Start of Records

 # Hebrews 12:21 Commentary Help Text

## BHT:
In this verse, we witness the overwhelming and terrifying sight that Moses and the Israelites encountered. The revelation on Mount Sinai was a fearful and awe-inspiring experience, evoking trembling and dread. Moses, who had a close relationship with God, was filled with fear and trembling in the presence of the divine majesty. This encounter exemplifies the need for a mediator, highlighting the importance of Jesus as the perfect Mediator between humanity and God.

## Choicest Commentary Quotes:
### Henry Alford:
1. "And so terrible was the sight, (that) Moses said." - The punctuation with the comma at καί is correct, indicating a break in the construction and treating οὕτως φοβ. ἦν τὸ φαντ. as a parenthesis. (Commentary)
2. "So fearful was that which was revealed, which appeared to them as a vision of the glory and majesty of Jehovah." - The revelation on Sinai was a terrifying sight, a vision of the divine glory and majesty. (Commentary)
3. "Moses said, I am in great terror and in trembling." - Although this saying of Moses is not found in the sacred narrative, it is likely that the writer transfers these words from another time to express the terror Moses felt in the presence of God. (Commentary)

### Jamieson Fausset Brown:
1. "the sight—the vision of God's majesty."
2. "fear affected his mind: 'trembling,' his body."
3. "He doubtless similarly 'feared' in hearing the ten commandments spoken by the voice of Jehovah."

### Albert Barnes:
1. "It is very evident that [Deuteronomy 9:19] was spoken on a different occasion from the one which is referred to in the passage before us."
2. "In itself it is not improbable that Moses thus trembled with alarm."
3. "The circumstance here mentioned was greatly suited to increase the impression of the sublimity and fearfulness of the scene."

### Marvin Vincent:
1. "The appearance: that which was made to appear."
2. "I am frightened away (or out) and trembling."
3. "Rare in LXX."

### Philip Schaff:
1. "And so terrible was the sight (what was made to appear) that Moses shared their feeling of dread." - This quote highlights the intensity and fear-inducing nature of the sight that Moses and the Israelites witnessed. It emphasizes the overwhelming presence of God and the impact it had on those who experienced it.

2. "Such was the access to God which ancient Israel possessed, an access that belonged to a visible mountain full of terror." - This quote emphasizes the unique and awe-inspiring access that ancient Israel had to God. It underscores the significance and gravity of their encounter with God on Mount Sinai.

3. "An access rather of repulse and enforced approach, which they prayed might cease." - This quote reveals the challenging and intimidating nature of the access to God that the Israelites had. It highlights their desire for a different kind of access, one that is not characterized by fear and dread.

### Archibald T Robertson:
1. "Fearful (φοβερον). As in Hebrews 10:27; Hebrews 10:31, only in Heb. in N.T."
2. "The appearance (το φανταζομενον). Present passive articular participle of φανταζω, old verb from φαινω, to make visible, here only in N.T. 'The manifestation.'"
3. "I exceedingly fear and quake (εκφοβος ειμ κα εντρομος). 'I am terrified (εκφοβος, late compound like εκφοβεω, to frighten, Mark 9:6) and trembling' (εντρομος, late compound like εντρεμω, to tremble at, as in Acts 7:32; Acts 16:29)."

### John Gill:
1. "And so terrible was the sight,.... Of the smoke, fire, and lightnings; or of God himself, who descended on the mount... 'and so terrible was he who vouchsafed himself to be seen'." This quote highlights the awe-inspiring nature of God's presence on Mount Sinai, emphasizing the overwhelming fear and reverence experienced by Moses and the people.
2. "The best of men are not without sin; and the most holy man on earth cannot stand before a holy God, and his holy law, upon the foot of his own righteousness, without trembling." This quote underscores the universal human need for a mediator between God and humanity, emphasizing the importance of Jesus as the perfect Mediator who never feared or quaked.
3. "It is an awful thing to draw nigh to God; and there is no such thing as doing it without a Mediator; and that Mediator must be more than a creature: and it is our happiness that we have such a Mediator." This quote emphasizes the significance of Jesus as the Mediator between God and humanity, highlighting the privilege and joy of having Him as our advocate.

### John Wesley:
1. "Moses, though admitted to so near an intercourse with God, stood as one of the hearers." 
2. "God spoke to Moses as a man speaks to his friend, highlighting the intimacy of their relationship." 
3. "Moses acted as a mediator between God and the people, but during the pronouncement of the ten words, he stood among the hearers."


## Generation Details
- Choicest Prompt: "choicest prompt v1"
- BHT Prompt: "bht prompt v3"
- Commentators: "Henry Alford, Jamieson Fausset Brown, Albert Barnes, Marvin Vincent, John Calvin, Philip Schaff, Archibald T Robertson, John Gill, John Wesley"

End of Records

Each entry above is to be repeated exactly as it appears.

 # Hebrews 12:21 Commentary Help Text

## BHT:
In this verse, we witness the overwhelming and terrifying sight that Moses and the Israelites encountered. The revelation on Mount Sinai was a fearful and awe-inspiring experience, evoking trembling and dread. Moses, who had a close relationship with God, was filled with fear and trembling in the presence of the divine majesty. This encounter exemplifies the need for a mediator, highlighting the importance of Jesus as the perfect Mediator between humanity and God.

## Choicest Commentary Quotes:
### Henry Alford:
1. "And so terrible was the sight, (that) Moses said." - The punctuation with the comma at καί is correct, indicating a break in the construction and treating οὕτως φοβ. ἦν τὸ φαντ. as a parenthesis. (Commentary)
2. "So fearful was that which was revealed, which appeared to them as a vision of the glory and majesty of Jehovah." - The revelation on Sinai was a terrifying sight, a vision of the divine glory and majesty. (Commentary)
3. "Moses said, I am in great terror and in trembling." - Although this saying of Moses is not found in the sacred narrative, it is likely that the writer transfers these words from another time to express the terror Moses felt in the presence of God. (Commentary)

### Jamieson Fausset Brown:
1. "the sight—the vision of God's majesty."
2. "fear affected his mind: 'trembling,' his body."
3. "He doubtless similarly 'feared' in hearing the ten commandments spoken by the voice of Jehovah."

### Albert Barnes:
1. "It is very evident that [Deuteronomy 9:19] was spoken on a different occasion from the one which is referred to in the passage before us."
2. "In itself it is not improbable that Moses thus trembled with alarm."
3. "The circumstance here mentioned was greatly suited to increase the impression of the sublimity and fearfulness of the scene."

### Marvin Vincent:
1. "The appearance: that which was made to appear."
2. "I am frightened away (or out) and trembling."
3. "Rare in LXX."

### Philip Schaff:
1. "And so terrible was the sight (what was made to appear) that Moses shared their feeling of dread." - This quote highlights the intensity and fear-inducing nature of the sight that Moses and the Israelites witnessed. It emphasizes the overwhelming presence of God and the impact it had on those who experienced it.

2. "Such was the access to God which ancient Israel possessed, an access that belonged to a visible mountain full of terror." - This quote emphasizes the unique and awe-inspiring access that ancient Israel had to God. It underscores the significance and gravity of their encounter with God on Mount Sinai.

3. "An access rather of repulse and enforced approach, which they prayed might cease." - This quote reveals the challenging and intimidating nature of the access to God that the Israelites had. It highlights their desire for a different kind of access, one that is not characterized by fear and dread.

### Archibald T Robertson:
1. "Fearful (φοβερον). As in Hebrews 10:27; Hebrews 10:31, only in Heb. in N.T."
2. "The appearance (το φανταζομενον). Present passive articular participle of φανταζω, old verb from φαινω, to make visible, here only in N.T. 'The manifestation.'"
3. "I exceedingly fear and quake (εκφοβος ειμ κα εντρομος). 'I am terrified (εκφοβος, late compound like εκφοβεω, to frighten, Mark 9:6) and trembling' (εντρομος, late compound like εντρεμω, to tremble at, as in Acts 7:32; Acts 16:29)."

### John Gill:
1. "And so terrible was the sight,.... Of the smoke, fire, and lightnings; or of God himself, who descended on the mount... 'and so terrible was he who vouchsafed himself to be seen'." This quote highlights the awe-inspiring nature of God's presence on Mount Sinai, emphasizing the overwhelming fear and reverence experienced by Moses and the people.
2. "The best of men are not without sin; and the most holy man on earth cannot stand before a holy God, and his holy law, upon the foot of his own righteousness, without trembling." This quote underscores the universal human need for a mediator between God and humanity, emphasizing the importance of Jesus as the perfect Mediator who never feared or quaked.
3. "It is an awful thing to draw nigh to God; and there is no such thing as doing it without a Mediator; and that Mediator must be more than a creature: and it is our happiness that we have such a Mediator." This quote emphasizes the significance of Jesus as the Mediator between God and humanity, highlighting the privilege and joy of having Him as our advocate.

### John Wesley:
1. "Moses, though admitted to so near an intercourse with God, stood as one of the hearers." 
2. "God spoke to Moses as a man speaks to his friend, highlighting the intimacy of their relationship." 
3. "Moses acted as a mediator between God and the people, but during the pronouncement of the ten words, he stood among the hearers."


## Generation Details
- Choicest Prompt: "choicest prompt v1"
- BHT Prompt: "bht prompt v3"
- Commentators: "Henry Alford, Jamieson Fausset Brown, Albert Barnes, Marvin Vincent, John Calvin, Philip Schaff, Archibald T Robertson, John Gill, John Wesley"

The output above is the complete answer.